* _Task prompt_: Within the records, how many lines hold the word "Built"? State that number alone.

* _Available data_:
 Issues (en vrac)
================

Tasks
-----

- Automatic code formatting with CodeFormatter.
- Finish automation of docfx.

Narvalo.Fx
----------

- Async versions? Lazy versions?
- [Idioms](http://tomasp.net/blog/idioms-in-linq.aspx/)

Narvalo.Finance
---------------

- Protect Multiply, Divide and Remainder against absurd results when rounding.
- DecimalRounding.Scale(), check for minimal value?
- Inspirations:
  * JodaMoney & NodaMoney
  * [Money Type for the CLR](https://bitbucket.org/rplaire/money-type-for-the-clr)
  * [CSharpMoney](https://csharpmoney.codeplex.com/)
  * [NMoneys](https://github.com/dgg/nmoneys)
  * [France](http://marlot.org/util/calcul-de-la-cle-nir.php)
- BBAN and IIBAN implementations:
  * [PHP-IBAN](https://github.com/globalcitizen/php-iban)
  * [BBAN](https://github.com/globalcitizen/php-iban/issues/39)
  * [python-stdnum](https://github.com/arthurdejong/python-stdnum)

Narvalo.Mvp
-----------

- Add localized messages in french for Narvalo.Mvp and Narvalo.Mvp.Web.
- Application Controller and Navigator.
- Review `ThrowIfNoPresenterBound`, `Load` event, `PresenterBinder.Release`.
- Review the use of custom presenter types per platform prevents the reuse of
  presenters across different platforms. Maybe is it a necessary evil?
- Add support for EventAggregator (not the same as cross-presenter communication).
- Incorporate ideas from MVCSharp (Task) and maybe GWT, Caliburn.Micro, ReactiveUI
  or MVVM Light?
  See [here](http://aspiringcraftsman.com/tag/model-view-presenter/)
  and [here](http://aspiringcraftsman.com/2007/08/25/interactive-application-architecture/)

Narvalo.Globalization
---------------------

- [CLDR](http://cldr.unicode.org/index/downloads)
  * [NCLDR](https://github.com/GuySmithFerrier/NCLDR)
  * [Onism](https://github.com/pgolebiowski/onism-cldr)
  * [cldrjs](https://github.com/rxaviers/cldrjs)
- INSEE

--

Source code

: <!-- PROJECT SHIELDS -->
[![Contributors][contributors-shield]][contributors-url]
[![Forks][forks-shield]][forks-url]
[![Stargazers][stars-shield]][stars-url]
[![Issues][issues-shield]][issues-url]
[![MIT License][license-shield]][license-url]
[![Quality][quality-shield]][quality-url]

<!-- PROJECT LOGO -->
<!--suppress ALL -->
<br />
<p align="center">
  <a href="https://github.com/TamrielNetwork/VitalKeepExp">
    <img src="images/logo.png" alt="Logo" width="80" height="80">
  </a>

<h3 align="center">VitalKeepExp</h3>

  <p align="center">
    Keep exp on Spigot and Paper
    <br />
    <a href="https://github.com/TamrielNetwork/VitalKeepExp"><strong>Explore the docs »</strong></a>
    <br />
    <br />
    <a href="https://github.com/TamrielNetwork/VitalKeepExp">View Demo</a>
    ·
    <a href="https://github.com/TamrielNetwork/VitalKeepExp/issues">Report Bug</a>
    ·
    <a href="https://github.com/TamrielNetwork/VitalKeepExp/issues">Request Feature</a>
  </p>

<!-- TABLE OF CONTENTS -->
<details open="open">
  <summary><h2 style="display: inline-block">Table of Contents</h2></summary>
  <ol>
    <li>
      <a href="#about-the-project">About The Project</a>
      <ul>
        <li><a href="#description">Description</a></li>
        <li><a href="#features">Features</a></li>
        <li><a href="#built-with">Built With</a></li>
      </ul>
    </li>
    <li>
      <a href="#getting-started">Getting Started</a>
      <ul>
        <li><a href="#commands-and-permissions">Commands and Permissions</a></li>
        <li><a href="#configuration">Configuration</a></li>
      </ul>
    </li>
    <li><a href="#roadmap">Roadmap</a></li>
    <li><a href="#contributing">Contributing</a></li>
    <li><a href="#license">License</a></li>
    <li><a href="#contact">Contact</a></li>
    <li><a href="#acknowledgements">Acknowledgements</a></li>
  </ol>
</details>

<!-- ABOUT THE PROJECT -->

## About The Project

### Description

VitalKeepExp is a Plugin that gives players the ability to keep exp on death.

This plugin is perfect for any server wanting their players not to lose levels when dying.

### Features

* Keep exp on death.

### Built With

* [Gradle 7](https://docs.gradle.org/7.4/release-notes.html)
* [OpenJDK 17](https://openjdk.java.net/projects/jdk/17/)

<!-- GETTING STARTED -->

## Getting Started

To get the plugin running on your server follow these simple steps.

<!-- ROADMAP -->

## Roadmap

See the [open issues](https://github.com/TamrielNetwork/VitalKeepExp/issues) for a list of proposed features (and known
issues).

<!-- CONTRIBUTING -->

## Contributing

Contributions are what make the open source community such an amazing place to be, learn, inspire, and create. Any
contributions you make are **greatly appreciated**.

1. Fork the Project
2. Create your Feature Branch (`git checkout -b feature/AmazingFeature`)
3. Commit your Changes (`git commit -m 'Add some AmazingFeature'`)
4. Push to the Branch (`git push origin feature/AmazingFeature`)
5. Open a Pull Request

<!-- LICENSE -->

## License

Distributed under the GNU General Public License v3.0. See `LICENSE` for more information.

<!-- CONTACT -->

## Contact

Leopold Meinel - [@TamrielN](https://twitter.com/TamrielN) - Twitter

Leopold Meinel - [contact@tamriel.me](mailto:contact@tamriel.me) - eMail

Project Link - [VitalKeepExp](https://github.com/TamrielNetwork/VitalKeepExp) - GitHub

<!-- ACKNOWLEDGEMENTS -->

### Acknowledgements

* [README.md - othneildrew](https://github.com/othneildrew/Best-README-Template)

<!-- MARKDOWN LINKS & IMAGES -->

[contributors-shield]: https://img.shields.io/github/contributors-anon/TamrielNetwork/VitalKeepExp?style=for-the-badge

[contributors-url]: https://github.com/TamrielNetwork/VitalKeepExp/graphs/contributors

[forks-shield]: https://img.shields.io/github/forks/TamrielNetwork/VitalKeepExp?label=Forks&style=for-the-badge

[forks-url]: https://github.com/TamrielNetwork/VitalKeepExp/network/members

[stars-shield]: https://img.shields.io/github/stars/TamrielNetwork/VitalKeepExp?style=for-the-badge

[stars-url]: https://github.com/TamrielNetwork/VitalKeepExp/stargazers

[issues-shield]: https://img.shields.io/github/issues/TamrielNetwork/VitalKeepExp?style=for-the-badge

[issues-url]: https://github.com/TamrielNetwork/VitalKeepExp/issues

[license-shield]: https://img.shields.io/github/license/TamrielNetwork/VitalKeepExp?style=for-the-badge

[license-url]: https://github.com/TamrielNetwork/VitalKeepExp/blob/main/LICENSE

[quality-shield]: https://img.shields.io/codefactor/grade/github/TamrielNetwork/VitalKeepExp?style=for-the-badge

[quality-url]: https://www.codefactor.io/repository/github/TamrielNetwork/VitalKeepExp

* _Task response_: 2